Procedure (for carotenoids and chlorophyll)

1. To prepare your samples, shock freeze in liquid nitrogen and pulverize it using a mortar and pestle.
2. Vortex 100μg of each sample with 1000μL of 80% acetone.
3. Incubate under light for 10 minutes at 37^∘C.
4. Centrifuge at 7000g for 2 minutes. Use the supernatant for this experiment.
5. Mark a straight line 1cm from the bottom of the TLC plate with a pencil.
6. Use a pipette or capillary tube to spot a small amount (approx 10μL) of each sample onto the line, being careful to record which spot corresponds to which sample. Each plate should contain no more than 3-4 spots. (See Figure 1)
7. Place the plate upright in the treatment chamber, ensuring that the line with the sample spots is on the end closest to, but still above, the level of the mobile solvent.
8. Close the lid and allow the plate to develop until the solvent front has almost reached the top of the plate. This may occur quickly, so be sure to watch carefully.
9. Remove the plate from the chamber; mark the solvent front with a pencil. Circle each defined spot or patch of colour.
10. If desired, view the plate under a UV lamp and note which pigments are visible under ultraviolet radiation.
11. To calculate the Rf for each pigment, divide the distance it travelled along the plate by the total distance of the solvent front.
12. Using a razor blade, remove each pigment spot separately from the TLC plate for further spectrophotometric characterization.
13. To each pigment sample, add 80% acetone (500μL) by mixing and incubate for 10 minutes under a light with periodic shaking.
14. To remove any remaining silica, centrifuge the pigment samples for 2 minutes at 7000g.
15. Measure the emission spectra of the pigment-containing supernatant using a spectrophotometer, at excitation wavelengths of every 20nm from 400nm-800nm.
16. Plotting absorbance vs. wavelength for each pigment will yield a characteristic emission spectrum.

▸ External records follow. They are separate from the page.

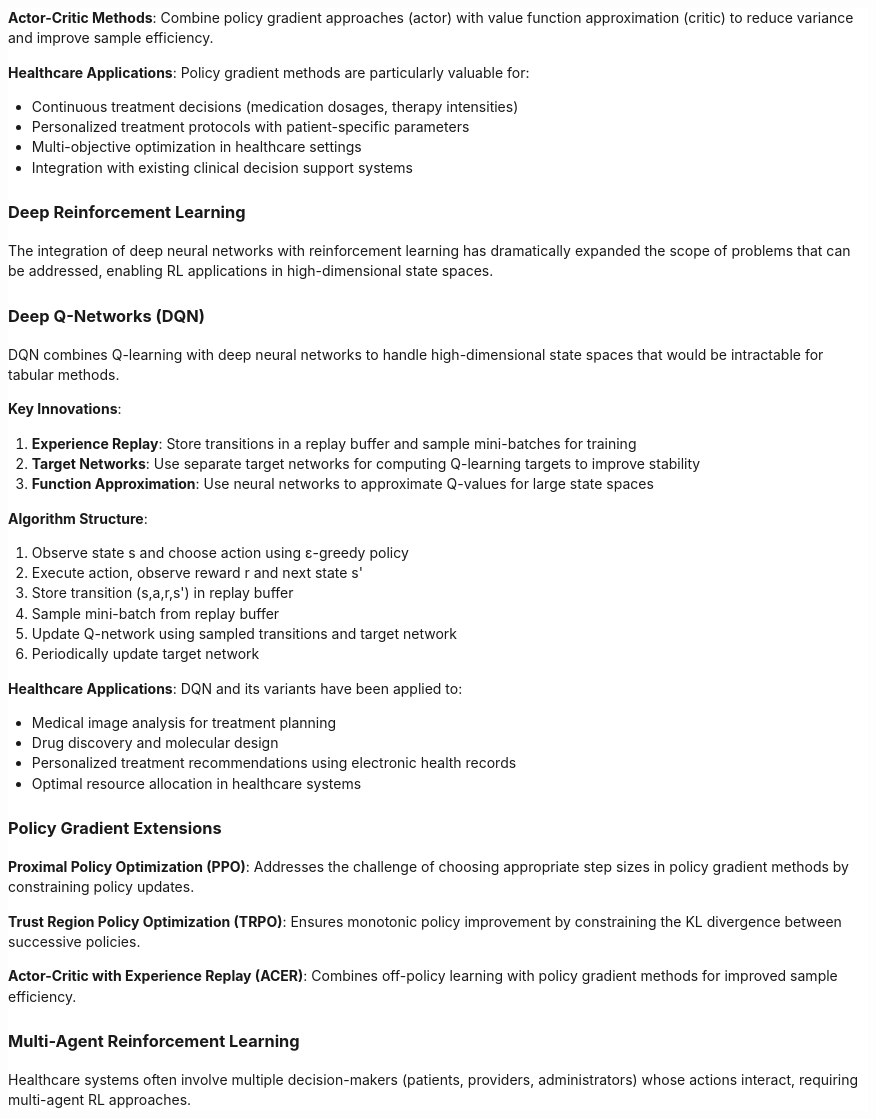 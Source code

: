 **Actor-Critic Methods**: Combine policy gradient approaches (actor) with value function approximation (critic) to reduce variance and improve sample efficiency.

**Healthcare Applications**: Policy gradient methods are particularly valuable for:
- Continuous treatment decisions (medication dosages, therapy intensities)
- Personalized treatment protocols with patient-specific parameters
- Multi-objective optimization in healthcare settings
- Integration with existing clinical decision support systems

### Deep Reinforcement Learning

The integration of deep neural networks with reinforcement learning has dramatically expanded the scope of problems that can be addressed, enabling RL applications in high-dimensional state spaces.

### Deep Q-Networks (DQN)

DQN combines Q-learning with deep neural networks to handle high-dimensional state spaces that would be intractable for tabular methods.

**Key Innovations**:
1. **Experience Replay**: Store transitions in a replay buffer and sample mini-batches for training
2. **Target Networks**: Use separate target networks for computing Q-learning targets to improve stability
3. **Function Approximation**: Use neural networks to approximate Q-values for large state spaces

**Algorithm Structure**:
1. Observe state s and choose action using ε-greedy policy
2. Execute action, observe reward r and next state s'
3. Store transition (s,a,r,s') in replay buffer
4. Sample mini-batch from replay buffer
5. Update Q-network using sampled transitions and target network
6. Periodically update target network

**Healthcare Applications**: DQN and its variants have been applied to:
- Medical image analysis for treatment planning
- Drug discovery and molecular design
- Personalized treatment recommendations using electronic health records
- Optimal resource allocation in healthcare systems

### Policy Gradient Extensions

**Proximal Policy Optimization (PPO)**: Addresses the challenge of choosing appropriate step sizes in policy gradient methods by constraining policy updates.

**Trust Region Policy Optimization (TRPO)**: Ensures monotonic policy improvement by constraining the KL divergence between successive policies.

**Actor-Critic with Experience Replay (ACER)**: Combines off-policy learning with policy gradient methods for improved sample efficiency.

### Multi-Agent Reinforcement Learning

Healthcare systems often involve multiple decision-makers (patients, providers, administrators) whose actions interact, requiring multi-agent RL approaches.
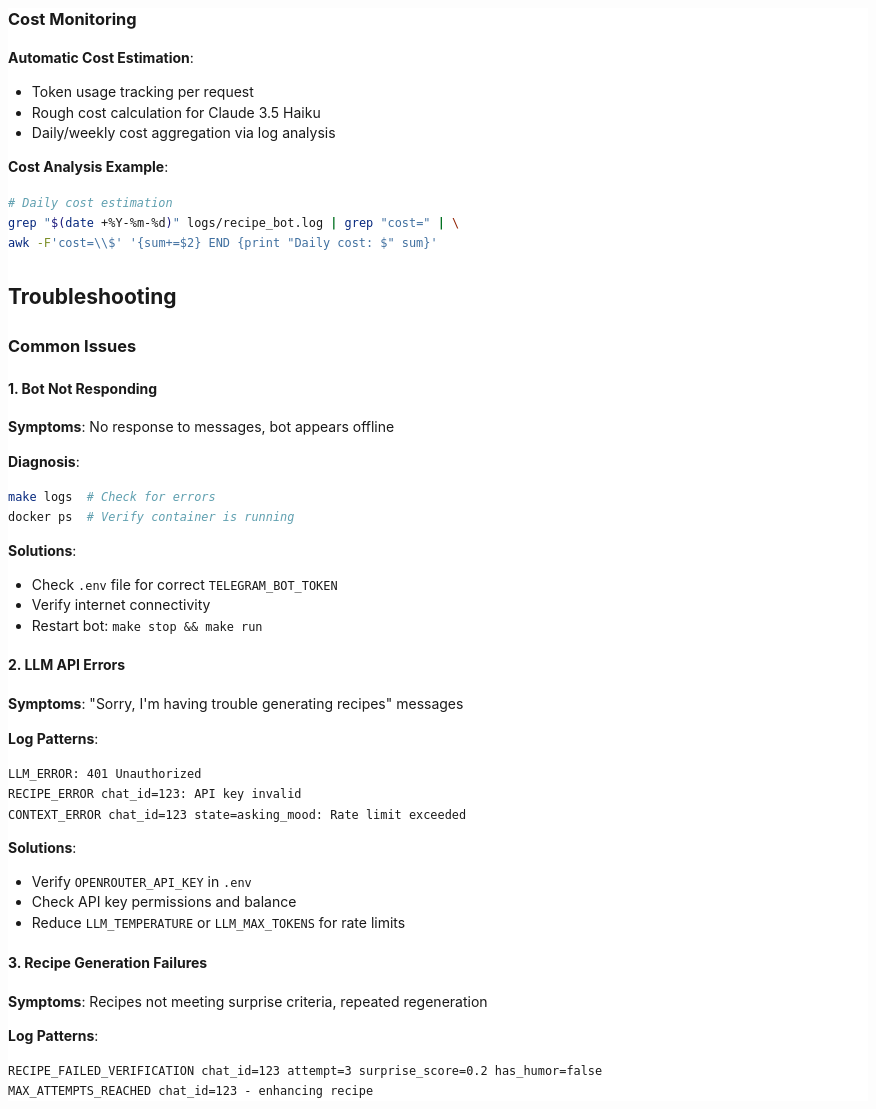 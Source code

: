 ### Cost Monitoring
**Automatic Cost Estimation**:
- Token usage tracking per request
- Rough cost calculation for Claude 3.5 Haiku
- Daily/weekly cost aggregation via log analysis

**Cost Analysis Example**:
```bash
# Daily cost estimation
grep "$(date +%Y-%m-%d)" logs/recipe_bot.log | grep "cost=" | \
awk -F'cost=\\$' '{sum+=$2} END {print "Daily cost: $" sum}'
```

## Troubleshooting

### Common Issues

#### 1. Bot Not Responding
**Symptoms**: No response to messages, bot appears offline

**Diagnosis**:
```bash
make logs  # Check for errors
docker ps  # Verify container is running
```

**Solutions**:
- Check `.env` file for correct `TELEGRAM_BOT_TOKEN`
- Verify internet connectivity
- Restart bot: `make stop && make run`

#### 2. LLM API Errors
**Symptoms**: "Sorry, I'm having trouble generating recipes" messages

**Log Patterns**:
```
LLM_ERROR: 401 Unauthorized
RECIPE_ERROR chat_id=123: API key invalid
CONTEXT_ERROR chat_id=123 state=asking_mood: Rate limit exceeded
```

**Solutions**:
- Verify `OPENROUTER_API_KEY` in `.env`
- Check API key permissions and balance
- Reduce `LLM_TEMPERATURE` or `LLM_MAX_TOKENS` for rate limits

#### 3. Recipe Generation Failures
**Symptoms**: Recipes not meeting surprise criteria, repeated regeneration

**Log Patterns**:
```
RECIPE_FAILED_VERIFICATION chat_id=123 attempt=3 surprise_score=0.2 has_humor=false
MAX_ATTEMPTS_REACHED chat_id=123 - enhancing recipe
```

Figure 1: A silica plate spotted with three samples, showing pencil mark across the bottom. The first and third samples were pigments taken from spinach leaves, largely chlorophylls, while the middle sample was extracted from paprika and the pigments present are carotenoids.

Notes and troubleshooting tips

Sample calculations

For a pigment which travelled 19mm along a silica plate, where the solvent front travelled 44mm, the retention factor would be calculated as follows:

Rf = 19mm/44mm

= 0.432

Literature references

(2008, November 30, 2008). “Pigments and absorption spectra.” from http://phototroph.blogspot.com/2006/11/pigments-and-absorption-spectra.html.

Chaffai, R., A. Tekitek, et al. (2006). “Thin Layer Chromatography Analysis of Organic Acids in Maize.” American Journal of Plant Physiology 1(1): 65-75.

Ellison, M. and T. Everingham (2011). CHEM1101: Laboratory Manual. Research School of Chemistry, the Australian National University

El-Shaer, N. S., J. M. Badr, et al. (2007). “Determination of lawsone in henna powders by high performance thin layer chromatography.” Journal of Separation Science 30(18): 3311-3315.

Estavillo, G., U. Mathesius, et al. (2011). Plant Detectives Project: Identification of Arabidopsis Mutants Linking Genetics to Form and Function Laboratory Manual. School of Botany and Zoology, the Australian National University

Lynn, D. and S. Schanderl (1967). “Separation of chlorophylls and related plant pigments by thin lyaer chromatography.” Journal of Chromatography 26: 442-448.

Onozaki, T., M. Mato, et al. (1999). “Differences in Flower Colour and Pigment Composition Among White Carnation Cultivars.” Scientia Horticulterae 82: 103-111.

Raven, P., R. Evert, et al. (1999). Biology of Plants, W.H. Freeman and Company/Worth Publishers. Tirimanna, A. (1981). “Study of the Carotenoid Pigments of Bix orellana L. Seeds by Thin Layer Chromatography.” Mikrochimica Acta 2: 11-16.

University of Colorado, B., Chemistry and Biochemistry Department. (2011). “Thin Layer Chromatography.” from http://orgchem.colorado.edu/hndbksupport/TLC/TLC.html.

Watson, P. (1966). “Investigation of pigments from Russula spp. using thin layer chromatography.” Transactions British Mycological Society 49(1): 11-17.

Health, safety & hazardous waste disposal considerations

Use extreme caution when handling liquid nitrogen. Always wear gloves, ensure a safe workspace, and use no more than the required quantities.